Ketiga, kita menganut sistem  proporsional terbuka. Anggota DPR bukan lagi diplih oleh partai tetapi dipilih langsung oleh rakyat. Pemilih melihat photo caleg ( DPR) dan asal partainya. Seharusnya anggota DPR tidak bisa diberhentikan kecuali oleh pengadilan akibat perbuatan pidana, dan tidak bisa partai menggantikannya dengan kader lain. Dengan demikian ada pertanggungan jawab dan hubungan emosional antara caleg dengan DAPIL nya. Tapi karena UU memungkinkan Partai memberhentikan Anggota DPR, maka setelah caleg terpilih, mereka tidak peduli dengan rakyat memilihnya. Mereka focus melaksanakan agenda partai. Jadi elektabilitas partai tinggi tidak menjamin partai itu hebat. Caleg hebat tidak menjamin caleg itu akan amanah kepada rakyat.


Sistem konvensi.

Seharusnya setiap partai mengadakan konvensi calon Presiden. Pesertanya bukan hanya kader partai tetapi juga umum. Partai bukan saja mencetak kader pemimpin tetapi juga membukan peluang  siapapun anak bangsa bisa menjadi president.  Mereka disaring lewat panitia seleksi. Siapa yang berkualitas, maka dia akan masuk putaran kompetisi lewat konvensi. Disitu publik melihat mereka berdebat di TV dan media massa, media sosial. Nah disini peran lembaga survey menentukan untuk melakukan pooling siapa yang terbaik, akan mendapatkan tingkat elektabilitas tinggi. Yang tertinggi akan diadu dengan capres dari partai lain lewat Pemilu.

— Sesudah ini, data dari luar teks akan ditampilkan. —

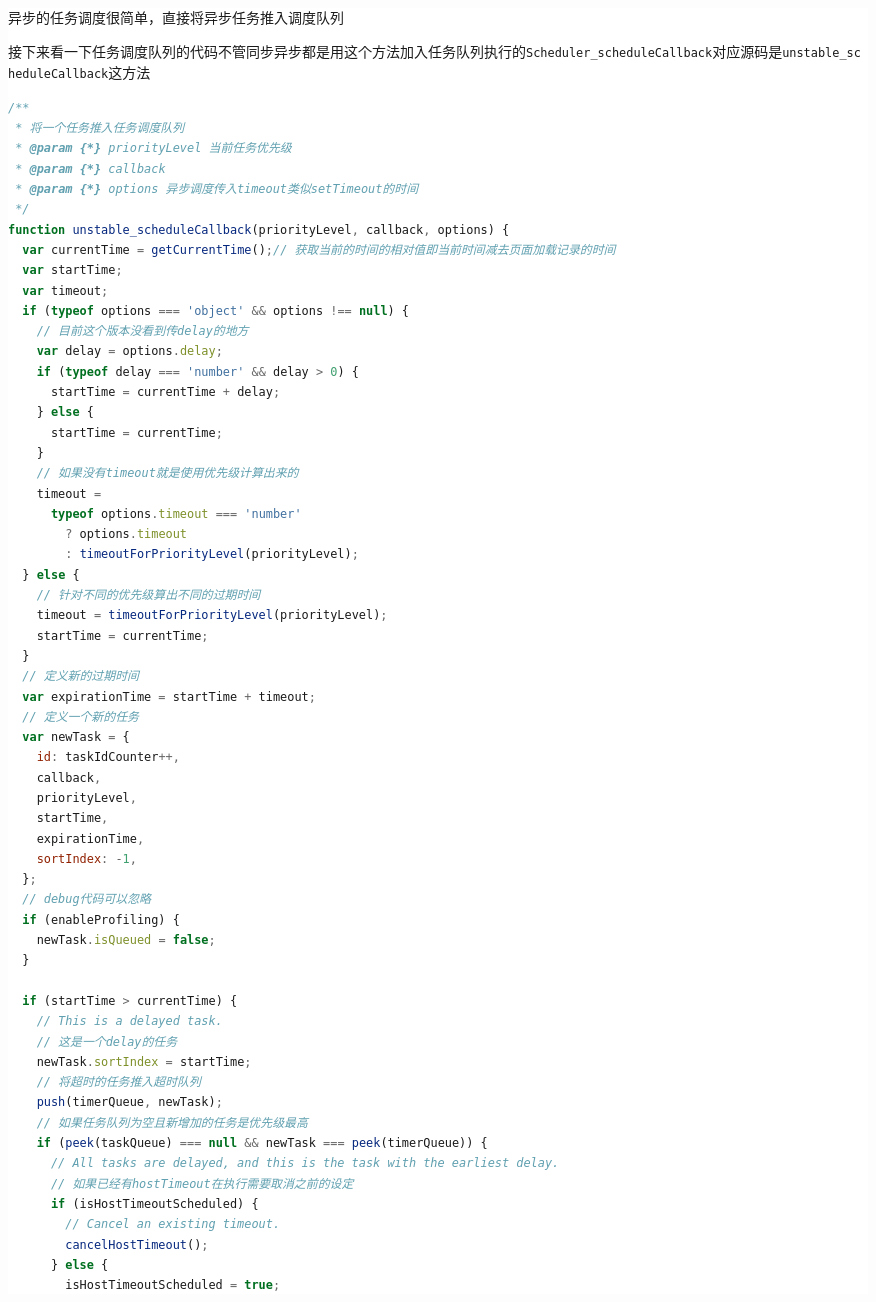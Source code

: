 异步的任务调度很简单，直接将异步任务推入调度队列

接下来看一下任务调度队列的代码不管同步异步都是用这个方法加入任务队列执行的`Scheduler_scheduleCallback`对应源码是`unstable_scheduleCallback`这方法

```js
/**
 * 将一个任务推入任务调度队列
 * @param {*} priorityLevel 当前任务优先级
 * @param {*} callback
 * @param {*} options 异步调度传入timeout类似setTimeout的时间
 */
function unstable_scheduleCallback(priorityLevel, callback, options) {
  var currentTime = getCurrentTime();// 获取当前的时间的相对值即当前时间减去页面加载记录的时间
  var startTime;
  var timeout;
  if (typeof options === 'object' && options !== null) {
    // 目前这个版本没看到传delay的地方
    var delay = options.delay;
    if (typeof delay === 'number' && delay > 0) {
      startTime = currentTime + delay;
    } else {
      startTime = currentTime;
    }
    // 如果没有timeout就是使用优先级计算出来的
    timeout =
      typeof options.timeout === 'number'
        ? options.timeout
        : timeoutForPriorityLevel(priorityLevel);
  } else {
    // 针对不同的优先级算出不同的过期时间
    timeout = timeoutForPriorityLevel(priorityLevel);
    startTime = currentTime;
  }
  // 定义新的过期时间
  var expirationTime = startTime + timeout;
  // 定义一个新的任务
  var newTask = {
    id: taskIdCounter++,
    callback,
    priorityLevel,
    startTime,
    expirationTime,
    sortIndex: -1,
  };
  // debug代码可以忽略
  if (enableProfiling) {
    newTask.isQueued = false;
  }

  if (startTime > currentTime) {
    // This is a delayed task.
    // 这是一个delay的任务
    newTask.sortIndex = startTime;
    // 将超时的任务推入超时队列
    push(timerQueue, newTask);
    // 如果任务队列为空且新增加的任务是优先级最高
    if (peek(taskQueue) === null && newTask === peek(timerQueue)) {
      // All tasks are delayed, and this is the task with the earliest delay.
      // 如果已经有hostTimeout在执行需要取消之前的设定
      if (isHostTimeoutScheduled) {
        // Cancel an existing timeout.
        cancelHostTimeout();
      } else {
        isHostTimeoutScheduled = true;
```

Dewan Perwakilan Rakyat dan DPD

Seharusnya Caleg anggota DPR itu sebagian besar berasal dari anggota DPD yang sudah sukses memperjuangkan Daerah yang diwakilinya di tingkat nasional. Jadi apabila mereka jadi anggota DPR, pemahaman tekhnis mereka berkaitan dengan kepentingan lokal sudah mumpuni. Tentu UU yang berkaitan dengan kebijakan nasional dibergai sektor pasti berbasis kepentingan lokal namun berspektrum nasional. Tapi yang terjadi dalam praktek, Caleg DPR dipilih karena popularitasnya. Makanya jangan kaget bila kita punya anggota DPR dan DPD tidak semua berkualitas negarawan. Kemampuan riset mandiri mereka rendah sekali, dan itu karena miskin literasi.


Kesimpulan.

Apa yang terjadi pada sistem demokrasi kita? sebenarnya bukanlah demokrasi dalam arti dari rakyat untuk rakyat. Bukan. Demokrasi kita dikudeta oleh sistem oligarki partai. Mereka membuat aturan dengan simbol demokrasi tetapi esensinya adalah tiran, dalam bentuk group oligarchi atau meminjam kata kata Prof Jeffrey Winters, demokrasi indonesia menjelma menjadi “ untamed ruling oligarchy’ ( oligarki penguasa yang liar’.).” Lucunya rakyat yang tingkat literasinya rendah, mau saja masuk dalam drama yang dicreate oleh untamed ruling oligarchy, yang didukung oleh lembaga survey, influencer, media massa, cukong. Maka jadilah lembaga survey Capres seperti kontes Indonesia idol. Orang banyak dipaksa berkiblat kepada tokoh dan memujanya secara bigot. Hilang akal sehat, pastinya.




No comments:

Bukan sistem yang salah tapi moral.

  Kita pertama kali mengadakan Pemilu tahun 1955. Kalaulah pemilu itu ongkosnya mahal. Mana pula kita negara baru berdiri bisa mengadakan pe...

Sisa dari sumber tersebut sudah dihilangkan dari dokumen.